"Chris Siebenmann wrote:"
> You write:
> | but I'd like to know if we expect a file of fixed size which is being
> | overwritten without O_TRUNC to have any metadata changes apart from in
> | its inode (and there trivially) ...?
>
> It depends on the filesystem. A 'traditional' Unix filesystem (original
> V7 or Berkeley FFS derived) will not. A journaling filesystem that is
> journaling the data will write to the log. Something like Reiserfs may
OK.
> I think I have an alternative paper design for what you want, though.
Let's go ...
> Hack up your chosen underlying filesystems to understand two additional
> mount flags: REWRITEO and EXTENDO. A filesystem mounted REWRITEO allows
> all read operations and only write operations to already allocated file
> blocks (and it does not update inode mtime when such writes happen). A
OK. RWO means "overwrite allowed".
> filesystem mounted EXTENDO allows REWRITEO operations and files to be
> extended, but no other write operations; writes under EXTENDO update
> inode metadata as they normally would.
Hmm.
> Define two new internal errnos, returned by the filesystem to mean
> 'operation requires EXTENDO mount' or 'operation requires full write
> mount'.
>
> Create an overlay pseudo-filesystem type (you could hack this into
> the VFS, but it's simpler to make it a new filesystem), and a user
> level helper for lock management. This pseudo-filesystem forwards
> VFS operations to an actual underlying filesystem, traps and handles
> operations that require changing the underlying filesystem's mount
> options, returns the results to the user with any editing they need, and
> handles lock state transitions.
Well, not a bad idea anyway to try an overlay first. That seems to
counter most objections I've heard on its own!
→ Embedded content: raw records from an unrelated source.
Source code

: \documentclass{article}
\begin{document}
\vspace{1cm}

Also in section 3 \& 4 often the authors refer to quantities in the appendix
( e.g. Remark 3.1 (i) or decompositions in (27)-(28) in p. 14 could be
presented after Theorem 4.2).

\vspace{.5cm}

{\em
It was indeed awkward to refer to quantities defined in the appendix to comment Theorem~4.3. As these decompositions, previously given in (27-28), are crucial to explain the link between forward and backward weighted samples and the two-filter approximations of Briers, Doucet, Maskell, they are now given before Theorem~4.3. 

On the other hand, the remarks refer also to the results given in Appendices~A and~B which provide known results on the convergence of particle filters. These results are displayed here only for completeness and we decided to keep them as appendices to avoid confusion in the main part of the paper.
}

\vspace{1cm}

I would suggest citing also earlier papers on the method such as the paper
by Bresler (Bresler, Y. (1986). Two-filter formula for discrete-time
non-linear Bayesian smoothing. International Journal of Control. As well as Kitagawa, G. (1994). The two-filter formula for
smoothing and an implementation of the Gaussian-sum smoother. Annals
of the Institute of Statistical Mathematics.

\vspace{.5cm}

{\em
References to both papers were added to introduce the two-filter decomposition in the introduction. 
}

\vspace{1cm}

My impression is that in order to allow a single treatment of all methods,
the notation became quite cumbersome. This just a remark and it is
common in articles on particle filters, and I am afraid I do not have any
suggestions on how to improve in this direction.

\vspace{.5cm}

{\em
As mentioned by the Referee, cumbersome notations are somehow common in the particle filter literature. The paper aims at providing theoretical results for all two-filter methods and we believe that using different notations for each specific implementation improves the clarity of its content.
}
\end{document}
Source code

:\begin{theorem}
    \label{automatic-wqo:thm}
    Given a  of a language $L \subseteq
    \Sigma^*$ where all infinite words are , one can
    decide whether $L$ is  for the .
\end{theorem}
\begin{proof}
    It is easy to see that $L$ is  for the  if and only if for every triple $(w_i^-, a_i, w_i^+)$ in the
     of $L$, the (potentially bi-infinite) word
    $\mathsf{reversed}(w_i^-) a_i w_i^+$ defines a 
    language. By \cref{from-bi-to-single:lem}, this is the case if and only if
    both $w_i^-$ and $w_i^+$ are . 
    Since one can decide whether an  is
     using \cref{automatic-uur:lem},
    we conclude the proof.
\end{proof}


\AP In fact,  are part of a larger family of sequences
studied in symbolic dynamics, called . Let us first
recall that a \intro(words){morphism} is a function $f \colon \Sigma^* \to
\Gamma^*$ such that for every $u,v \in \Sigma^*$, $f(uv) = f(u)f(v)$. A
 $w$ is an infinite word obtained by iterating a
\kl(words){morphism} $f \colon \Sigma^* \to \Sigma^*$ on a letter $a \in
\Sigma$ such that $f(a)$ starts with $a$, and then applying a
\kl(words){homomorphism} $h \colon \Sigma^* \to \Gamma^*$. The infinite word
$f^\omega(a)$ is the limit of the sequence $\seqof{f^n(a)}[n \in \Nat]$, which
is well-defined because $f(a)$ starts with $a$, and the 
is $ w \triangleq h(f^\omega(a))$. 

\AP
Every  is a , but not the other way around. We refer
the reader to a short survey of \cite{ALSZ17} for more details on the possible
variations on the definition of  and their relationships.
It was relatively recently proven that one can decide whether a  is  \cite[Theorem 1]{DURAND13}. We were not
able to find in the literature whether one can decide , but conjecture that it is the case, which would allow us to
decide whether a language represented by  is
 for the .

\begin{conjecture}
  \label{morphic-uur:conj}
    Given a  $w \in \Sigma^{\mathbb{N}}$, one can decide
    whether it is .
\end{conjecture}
> IO to the underlying filesystem is done O_DIRECT, to bypass caching
> both ways. Because the overlay filesystem does the actual opens, it can
> transparently add O_DIRECT to the open flags. The overlay filesystem
Well, that was easy to do anyway. I hacked the VFS mount calls to
support a MNT_DIRECT flag and hacked sys_open to notice that flag on
the mount when it was called, and do an O_DIRECT open.
> needs to trap opens (and closes) in order to keep track of what files
> are open on the underlying filesystem; I suspect it needs to dummy up
> file objects and do some forwarding there in order to keep track of
> everything.
All we will do at the end of the day is close the file!
I don't see what needs tracking until then ...
> The underlying filesystem is normally mounted REWRITEO on all nodes.
> A single instance may be mounted EXTENDO while the others continue to
Oh, OK.
> be in REWRITEO. Full write is only allowed when no one else is using
> the filesystem at al. This is all managed by a lock manager server
> for the disk store, which talks to clients on each node using the
> particular store.
>
> When a node requests EXTENDO, the lock manager verifies that everyone
> else is in REWRITEO or tells the node to stall on that until everyone
> else is. When a node requests full write, the lock manager asks
Hmm. This can starve.
> all other nodes to temporarily unmount the filesystem and stall IO
That's because you don't have access to the dcache entries for the
underlying fs? I think one can get them in a finer grained way. One can
certainly vamoosh them all at once - there's a call for that already.
It walks the dcache and kills anything pointing to the right system.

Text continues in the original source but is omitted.